=== DATA EXTRACT ===

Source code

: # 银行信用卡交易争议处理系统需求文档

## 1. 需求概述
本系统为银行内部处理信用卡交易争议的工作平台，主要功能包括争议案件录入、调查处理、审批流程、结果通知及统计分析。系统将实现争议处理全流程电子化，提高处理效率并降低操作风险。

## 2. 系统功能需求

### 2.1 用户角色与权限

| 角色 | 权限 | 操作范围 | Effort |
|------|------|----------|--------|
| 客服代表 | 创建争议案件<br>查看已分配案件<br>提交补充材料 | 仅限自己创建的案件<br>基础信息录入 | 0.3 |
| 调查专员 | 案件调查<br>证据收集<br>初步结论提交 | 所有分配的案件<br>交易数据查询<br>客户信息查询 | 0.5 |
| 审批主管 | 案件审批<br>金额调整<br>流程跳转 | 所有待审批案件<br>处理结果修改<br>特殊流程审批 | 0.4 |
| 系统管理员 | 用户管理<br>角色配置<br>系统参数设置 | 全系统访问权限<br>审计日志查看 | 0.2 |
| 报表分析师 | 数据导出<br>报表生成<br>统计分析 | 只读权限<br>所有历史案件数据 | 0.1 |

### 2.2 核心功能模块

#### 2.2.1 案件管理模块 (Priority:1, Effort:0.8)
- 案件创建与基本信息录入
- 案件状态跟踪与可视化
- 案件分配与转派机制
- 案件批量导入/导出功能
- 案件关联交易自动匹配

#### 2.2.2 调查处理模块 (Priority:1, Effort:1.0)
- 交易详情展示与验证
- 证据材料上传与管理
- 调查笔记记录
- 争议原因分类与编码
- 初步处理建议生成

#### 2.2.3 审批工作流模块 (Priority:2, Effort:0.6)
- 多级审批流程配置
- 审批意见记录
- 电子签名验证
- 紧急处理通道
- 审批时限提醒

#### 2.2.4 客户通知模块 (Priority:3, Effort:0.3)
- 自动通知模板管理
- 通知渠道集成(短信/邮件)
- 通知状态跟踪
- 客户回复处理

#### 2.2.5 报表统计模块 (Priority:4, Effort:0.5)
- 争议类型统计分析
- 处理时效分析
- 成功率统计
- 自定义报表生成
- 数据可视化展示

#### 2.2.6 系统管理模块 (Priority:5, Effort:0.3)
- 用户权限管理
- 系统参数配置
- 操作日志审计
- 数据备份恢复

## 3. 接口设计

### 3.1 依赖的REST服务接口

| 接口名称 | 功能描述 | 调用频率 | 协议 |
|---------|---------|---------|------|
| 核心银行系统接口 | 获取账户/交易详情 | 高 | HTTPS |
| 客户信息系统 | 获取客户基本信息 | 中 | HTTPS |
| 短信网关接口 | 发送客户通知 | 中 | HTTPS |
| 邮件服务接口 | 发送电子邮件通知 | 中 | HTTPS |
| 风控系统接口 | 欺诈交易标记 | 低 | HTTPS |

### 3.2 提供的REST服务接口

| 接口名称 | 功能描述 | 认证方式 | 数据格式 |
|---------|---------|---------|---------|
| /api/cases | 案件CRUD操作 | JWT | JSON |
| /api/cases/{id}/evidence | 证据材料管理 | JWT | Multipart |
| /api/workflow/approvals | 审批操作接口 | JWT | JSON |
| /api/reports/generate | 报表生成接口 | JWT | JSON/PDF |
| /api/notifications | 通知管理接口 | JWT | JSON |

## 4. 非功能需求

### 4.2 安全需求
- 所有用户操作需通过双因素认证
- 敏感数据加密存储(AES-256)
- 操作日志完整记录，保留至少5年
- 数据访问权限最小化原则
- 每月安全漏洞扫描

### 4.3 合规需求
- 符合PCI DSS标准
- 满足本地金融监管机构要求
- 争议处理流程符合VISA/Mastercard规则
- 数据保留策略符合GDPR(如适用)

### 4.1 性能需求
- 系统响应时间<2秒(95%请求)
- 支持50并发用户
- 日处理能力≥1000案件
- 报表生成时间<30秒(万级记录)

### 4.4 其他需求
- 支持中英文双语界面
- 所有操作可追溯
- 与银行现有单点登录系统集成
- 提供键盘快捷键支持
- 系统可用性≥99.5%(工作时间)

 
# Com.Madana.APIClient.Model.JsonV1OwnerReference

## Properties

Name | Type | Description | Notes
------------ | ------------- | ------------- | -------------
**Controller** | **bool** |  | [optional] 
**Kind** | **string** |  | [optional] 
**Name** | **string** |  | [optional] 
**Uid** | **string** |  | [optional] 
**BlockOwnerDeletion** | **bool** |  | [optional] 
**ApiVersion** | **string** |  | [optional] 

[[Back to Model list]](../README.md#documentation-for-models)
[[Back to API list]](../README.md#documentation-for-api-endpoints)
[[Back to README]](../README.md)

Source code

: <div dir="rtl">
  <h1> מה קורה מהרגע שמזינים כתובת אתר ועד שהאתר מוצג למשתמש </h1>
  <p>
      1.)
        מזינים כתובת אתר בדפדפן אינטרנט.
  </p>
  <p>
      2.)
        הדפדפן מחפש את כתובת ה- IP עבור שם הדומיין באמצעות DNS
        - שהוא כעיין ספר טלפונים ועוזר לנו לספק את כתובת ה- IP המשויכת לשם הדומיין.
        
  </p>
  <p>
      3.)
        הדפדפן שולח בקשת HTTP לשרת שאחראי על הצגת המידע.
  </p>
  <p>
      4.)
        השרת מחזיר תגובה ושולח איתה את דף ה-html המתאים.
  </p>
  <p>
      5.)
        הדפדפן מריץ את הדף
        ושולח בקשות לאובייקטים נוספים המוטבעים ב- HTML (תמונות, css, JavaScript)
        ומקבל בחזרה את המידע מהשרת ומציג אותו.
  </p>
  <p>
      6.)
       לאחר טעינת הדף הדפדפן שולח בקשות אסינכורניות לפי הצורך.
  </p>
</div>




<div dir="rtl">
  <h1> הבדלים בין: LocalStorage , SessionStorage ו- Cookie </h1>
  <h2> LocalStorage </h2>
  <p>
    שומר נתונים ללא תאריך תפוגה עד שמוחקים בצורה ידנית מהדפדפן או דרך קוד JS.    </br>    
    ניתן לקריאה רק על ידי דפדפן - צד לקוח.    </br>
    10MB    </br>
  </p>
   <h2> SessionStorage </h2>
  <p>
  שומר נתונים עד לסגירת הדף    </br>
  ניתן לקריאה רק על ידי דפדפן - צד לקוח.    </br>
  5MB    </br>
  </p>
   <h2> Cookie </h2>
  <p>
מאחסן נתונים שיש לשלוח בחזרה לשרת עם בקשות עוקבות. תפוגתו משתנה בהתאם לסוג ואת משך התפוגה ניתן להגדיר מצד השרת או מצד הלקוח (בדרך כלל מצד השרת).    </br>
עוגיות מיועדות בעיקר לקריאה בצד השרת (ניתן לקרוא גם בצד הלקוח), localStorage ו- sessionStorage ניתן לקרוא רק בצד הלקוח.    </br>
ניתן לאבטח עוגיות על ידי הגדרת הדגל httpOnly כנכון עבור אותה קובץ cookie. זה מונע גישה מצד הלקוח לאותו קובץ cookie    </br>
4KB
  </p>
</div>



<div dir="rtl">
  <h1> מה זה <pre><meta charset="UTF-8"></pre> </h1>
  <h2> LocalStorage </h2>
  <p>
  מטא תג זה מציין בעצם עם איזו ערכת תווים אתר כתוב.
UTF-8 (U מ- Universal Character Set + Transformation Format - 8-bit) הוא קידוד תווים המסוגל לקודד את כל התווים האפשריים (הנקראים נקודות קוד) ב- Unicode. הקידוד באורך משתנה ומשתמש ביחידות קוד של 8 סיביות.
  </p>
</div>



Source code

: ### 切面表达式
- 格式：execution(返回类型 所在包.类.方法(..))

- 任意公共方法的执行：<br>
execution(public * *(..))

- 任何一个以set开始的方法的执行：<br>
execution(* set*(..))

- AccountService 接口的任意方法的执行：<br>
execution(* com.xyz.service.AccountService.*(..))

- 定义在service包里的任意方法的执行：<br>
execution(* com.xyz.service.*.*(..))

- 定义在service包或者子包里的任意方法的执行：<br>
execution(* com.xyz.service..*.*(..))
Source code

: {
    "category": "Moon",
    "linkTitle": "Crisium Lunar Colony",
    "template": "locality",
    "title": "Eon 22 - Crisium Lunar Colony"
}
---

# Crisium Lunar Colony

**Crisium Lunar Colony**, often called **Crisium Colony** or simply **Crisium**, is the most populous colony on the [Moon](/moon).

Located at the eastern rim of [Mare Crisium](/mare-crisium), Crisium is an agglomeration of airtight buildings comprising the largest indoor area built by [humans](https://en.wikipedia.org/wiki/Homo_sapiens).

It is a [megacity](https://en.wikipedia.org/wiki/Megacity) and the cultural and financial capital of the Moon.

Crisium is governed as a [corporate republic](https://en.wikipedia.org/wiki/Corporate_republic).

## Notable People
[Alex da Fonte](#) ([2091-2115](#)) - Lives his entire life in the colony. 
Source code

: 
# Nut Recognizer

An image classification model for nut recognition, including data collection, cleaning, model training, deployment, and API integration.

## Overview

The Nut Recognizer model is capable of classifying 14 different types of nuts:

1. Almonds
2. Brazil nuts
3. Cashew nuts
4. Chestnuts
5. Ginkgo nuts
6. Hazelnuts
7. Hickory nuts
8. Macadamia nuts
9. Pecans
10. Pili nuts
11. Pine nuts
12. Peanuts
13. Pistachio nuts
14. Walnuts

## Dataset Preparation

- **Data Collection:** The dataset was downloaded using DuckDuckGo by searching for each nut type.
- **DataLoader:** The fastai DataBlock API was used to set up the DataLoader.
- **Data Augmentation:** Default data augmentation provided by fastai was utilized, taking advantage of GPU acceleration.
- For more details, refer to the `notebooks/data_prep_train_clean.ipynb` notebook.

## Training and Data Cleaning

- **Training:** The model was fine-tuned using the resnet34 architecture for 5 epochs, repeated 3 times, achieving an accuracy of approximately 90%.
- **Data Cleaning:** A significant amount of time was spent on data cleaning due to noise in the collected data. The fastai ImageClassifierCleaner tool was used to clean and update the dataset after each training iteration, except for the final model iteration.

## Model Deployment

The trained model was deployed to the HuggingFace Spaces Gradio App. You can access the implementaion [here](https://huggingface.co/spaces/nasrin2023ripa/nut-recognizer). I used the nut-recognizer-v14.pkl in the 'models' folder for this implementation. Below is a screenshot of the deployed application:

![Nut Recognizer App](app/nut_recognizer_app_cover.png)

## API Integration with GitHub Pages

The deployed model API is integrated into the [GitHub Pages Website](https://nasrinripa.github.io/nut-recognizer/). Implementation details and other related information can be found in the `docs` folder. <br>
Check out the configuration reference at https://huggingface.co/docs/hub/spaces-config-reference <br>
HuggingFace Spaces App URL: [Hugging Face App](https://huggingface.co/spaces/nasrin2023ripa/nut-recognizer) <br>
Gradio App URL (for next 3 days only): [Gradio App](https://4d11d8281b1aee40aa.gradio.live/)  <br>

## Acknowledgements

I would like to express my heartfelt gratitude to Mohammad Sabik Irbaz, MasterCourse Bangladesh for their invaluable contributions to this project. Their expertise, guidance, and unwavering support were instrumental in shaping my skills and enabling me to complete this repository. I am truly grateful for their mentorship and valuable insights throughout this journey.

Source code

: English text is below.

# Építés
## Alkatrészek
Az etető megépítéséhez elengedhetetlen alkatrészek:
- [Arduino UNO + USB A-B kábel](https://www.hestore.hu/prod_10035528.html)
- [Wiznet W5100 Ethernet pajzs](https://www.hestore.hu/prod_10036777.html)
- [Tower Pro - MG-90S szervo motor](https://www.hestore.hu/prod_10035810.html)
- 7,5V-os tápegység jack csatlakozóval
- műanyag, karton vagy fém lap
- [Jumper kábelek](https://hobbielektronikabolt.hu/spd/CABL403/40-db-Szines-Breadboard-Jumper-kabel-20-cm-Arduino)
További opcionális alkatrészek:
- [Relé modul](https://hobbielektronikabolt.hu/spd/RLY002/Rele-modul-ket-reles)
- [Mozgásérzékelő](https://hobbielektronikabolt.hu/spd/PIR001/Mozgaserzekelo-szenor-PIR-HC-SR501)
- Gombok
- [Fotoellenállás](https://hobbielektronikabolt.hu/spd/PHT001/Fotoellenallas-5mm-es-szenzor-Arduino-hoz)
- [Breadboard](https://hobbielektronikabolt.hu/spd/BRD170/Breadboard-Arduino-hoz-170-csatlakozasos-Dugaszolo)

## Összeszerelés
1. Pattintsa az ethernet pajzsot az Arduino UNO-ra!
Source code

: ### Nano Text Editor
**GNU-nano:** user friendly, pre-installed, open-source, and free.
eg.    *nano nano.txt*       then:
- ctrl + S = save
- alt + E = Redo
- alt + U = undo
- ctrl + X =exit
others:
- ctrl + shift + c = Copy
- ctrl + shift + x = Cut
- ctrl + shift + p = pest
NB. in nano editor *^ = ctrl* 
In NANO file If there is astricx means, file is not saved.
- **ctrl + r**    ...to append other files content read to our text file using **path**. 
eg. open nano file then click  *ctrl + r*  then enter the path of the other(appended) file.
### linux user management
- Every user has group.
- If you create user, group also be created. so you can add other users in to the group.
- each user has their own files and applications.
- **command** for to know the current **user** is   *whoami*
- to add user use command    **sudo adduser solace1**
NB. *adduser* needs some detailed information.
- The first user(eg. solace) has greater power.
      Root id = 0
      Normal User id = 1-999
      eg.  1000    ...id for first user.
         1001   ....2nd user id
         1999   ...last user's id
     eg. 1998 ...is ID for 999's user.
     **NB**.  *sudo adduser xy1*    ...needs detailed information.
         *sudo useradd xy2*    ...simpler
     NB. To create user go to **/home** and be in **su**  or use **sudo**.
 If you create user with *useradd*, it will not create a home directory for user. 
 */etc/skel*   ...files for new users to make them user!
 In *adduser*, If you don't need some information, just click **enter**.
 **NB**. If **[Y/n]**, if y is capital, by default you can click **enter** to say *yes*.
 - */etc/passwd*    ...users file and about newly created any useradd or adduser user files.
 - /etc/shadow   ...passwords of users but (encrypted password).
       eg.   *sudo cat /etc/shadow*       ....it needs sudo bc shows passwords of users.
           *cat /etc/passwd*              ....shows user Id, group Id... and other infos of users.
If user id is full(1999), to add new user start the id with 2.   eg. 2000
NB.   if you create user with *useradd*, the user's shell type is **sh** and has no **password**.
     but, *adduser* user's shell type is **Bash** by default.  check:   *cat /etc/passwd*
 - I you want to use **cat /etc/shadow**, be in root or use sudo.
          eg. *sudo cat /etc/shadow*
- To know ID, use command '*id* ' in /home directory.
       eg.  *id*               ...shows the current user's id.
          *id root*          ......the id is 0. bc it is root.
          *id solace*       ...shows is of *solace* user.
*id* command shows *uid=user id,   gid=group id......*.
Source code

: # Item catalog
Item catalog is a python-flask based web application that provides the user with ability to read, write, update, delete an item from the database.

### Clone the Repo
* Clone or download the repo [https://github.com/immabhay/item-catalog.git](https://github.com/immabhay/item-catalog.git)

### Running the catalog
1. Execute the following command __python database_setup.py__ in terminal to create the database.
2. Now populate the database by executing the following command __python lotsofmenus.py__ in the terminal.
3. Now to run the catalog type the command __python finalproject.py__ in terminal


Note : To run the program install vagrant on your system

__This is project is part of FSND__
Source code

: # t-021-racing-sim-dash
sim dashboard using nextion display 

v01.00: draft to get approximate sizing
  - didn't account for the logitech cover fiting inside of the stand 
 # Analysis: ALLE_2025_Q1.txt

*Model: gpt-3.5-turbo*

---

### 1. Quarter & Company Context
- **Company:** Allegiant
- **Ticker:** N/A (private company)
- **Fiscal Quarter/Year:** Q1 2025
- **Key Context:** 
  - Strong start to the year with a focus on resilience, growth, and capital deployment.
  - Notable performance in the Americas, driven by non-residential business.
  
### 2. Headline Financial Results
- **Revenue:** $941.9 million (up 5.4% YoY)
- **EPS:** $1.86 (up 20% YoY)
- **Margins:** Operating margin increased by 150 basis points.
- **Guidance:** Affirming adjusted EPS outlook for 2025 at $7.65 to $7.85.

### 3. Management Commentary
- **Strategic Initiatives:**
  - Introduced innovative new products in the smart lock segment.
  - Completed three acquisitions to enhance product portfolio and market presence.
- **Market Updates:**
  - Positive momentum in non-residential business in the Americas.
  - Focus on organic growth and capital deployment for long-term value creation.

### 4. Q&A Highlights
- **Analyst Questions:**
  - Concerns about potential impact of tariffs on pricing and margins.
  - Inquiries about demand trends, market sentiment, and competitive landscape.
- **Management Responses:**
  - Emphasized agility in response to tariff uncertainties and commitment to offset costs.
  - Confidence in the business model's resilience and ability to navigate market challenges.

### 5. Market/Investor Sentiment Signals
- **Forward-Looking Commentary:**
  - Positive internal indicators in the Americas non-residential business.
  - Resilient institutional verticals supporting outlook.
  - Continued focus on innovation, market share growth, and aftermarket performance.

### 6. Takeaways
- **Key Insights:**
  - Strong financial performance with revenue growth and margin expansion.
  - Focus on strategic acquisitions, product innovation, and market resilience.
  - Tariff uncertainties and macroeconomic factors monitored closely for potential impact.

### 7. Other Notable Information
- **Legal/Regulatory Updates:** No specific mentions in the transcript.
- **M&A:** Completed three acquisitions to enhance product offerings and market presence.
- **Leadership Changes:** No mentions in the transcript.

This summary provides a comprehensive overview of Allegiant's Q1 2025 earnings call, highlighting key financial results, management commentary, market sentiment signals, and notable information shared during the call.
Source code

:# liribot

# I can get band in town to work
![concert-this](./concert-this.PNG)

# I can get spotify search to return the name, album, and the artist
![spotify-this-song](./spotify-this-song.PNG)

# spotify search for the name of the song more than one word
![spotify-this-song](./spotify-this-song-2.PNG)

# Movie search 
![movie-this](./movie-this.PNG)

===

### [EXERCISE GOAL]
Scan the material above for the word "passwd", and copy every line in which it is found.

### [RESULT OF THIS TASK]
 - */etc/passwd*    ...users file and about newly created any useradd or adduser user files.
           *cat /etc/passwd*              ....shows user Id, group Id... and other infos of users.
     but, *adduser* user's shell type is **Bash** by default.  check:   *cat /etc/passwd*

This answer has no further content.